22 An angry person stirs up conflict,
and a hot-tempered person commits many sins.
23 Pride brings a person low,
but the lowly in spirit gain honor.
24 The accomplices of thieves are their own enemies;
they are put under oath and dare not testify.
Anger and impatience are both self-perpetuating. People don’t plan to make a situation worse, but that is where anger and impatience lead, it is folly to let them be your guide. The angry person believes his problem is someone else’s responsibility, the hot-tempered that his circumstances are to blame. No matter how justified they are, how good their reasoning, how tragic their story – unforgiveness and impatience only lead to bondage. It may feel good to try and force someone to pay, but it will always cost you more than it’s worth.
“Pride brings a person low, but the lowly in spirit gain honor.” The path of anger begins with the promise of control, but its destination is bondage. So also with the path of pride, which promises high esteem, while leading to humiliation and self-loathing. Forgiveness and humility may strike one as weakness and folly, but we ought to judge them not by appearances but by results. Forgiveness is a small price to pay for freedom, and humility for honor.

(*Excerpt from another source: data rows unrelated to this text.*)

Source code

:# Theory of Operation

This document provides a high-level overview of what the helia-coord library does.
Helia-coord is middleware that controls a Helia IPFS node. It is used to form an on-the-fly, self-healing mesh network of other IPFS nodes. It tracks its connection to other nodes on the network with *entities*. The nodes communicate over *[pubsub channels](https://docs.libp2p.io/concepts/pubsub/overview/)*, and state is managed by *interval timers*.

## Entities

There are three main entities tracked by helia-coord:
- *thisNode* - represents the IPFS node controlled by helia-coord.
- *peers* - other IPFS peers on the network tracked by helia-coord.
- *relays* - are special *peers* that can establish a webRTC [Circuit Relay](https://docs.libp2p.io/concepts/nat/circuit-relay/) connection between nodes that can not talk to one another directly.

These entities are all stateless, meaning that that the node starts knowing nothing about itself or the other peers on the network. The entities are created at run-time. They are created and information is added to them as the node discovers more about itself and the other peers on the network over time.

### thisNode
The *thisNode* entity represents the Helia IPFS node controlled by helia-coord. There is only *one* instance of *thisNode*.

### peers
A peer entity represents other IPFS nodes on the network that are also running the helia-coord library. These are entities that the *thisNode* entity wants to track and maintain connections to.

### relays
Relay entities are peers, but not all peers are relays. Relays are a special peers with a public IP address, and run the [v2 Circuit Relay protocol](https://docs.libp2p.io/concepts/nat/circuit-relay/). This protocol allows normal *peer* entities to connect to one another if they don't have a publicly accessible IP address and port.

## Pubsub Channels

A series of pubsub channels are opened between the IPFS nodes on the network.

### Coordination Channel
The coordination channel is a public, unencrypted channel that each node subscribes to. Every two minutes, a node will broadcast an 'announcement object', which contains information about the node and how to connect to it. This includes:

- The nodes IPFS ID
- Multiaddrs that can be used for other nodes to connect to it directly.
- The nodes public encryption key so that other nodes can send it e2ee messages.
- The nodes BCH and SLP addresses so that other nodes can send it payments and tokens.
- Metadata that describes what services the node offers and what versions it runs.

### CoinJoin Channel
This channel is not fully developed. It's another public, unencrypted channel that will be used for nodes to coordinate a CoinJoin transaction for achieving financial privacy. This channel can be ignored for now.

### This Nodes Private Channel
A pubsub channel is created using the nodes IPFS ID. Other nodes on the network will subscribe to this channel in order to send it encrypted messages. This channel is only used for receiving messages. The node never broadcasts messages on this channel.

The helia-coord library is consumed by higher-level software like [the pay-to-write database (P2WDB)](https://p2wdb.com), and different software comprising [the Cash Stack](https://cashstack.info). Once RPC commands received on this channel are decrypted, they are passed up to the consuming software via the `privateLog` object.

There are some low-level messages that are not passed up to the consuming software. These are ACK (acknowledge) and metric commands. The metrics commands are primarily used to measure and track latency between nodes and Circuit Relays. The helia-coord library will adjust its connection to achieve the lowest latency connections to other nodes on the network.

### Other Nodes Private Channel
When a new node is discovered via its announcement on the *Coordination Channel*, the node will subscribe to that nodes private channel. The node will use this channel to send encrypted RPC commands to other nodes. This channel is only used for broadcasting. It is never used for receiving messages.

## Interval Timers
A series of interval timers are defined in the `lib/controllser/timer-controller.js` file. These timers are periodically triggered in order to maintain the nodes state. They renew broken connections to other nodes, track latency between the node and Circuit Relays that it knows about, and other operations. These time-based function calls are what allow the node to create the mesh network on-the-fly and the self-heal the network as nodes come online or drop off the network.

“The accomplices of thieves are their own enemies; they are put under oath and dare not testify.” Wisdom tells us that to sin is to betray oneself; temptation always exaggerates the benefits while obscuring the costs. The thief didn’t choose to become his own enemy, but that is where his steps brought him. He was too preoccupied with his crime to realize he would become his own victim. The irony of evil is that it “contains the seeds of its own destruction.”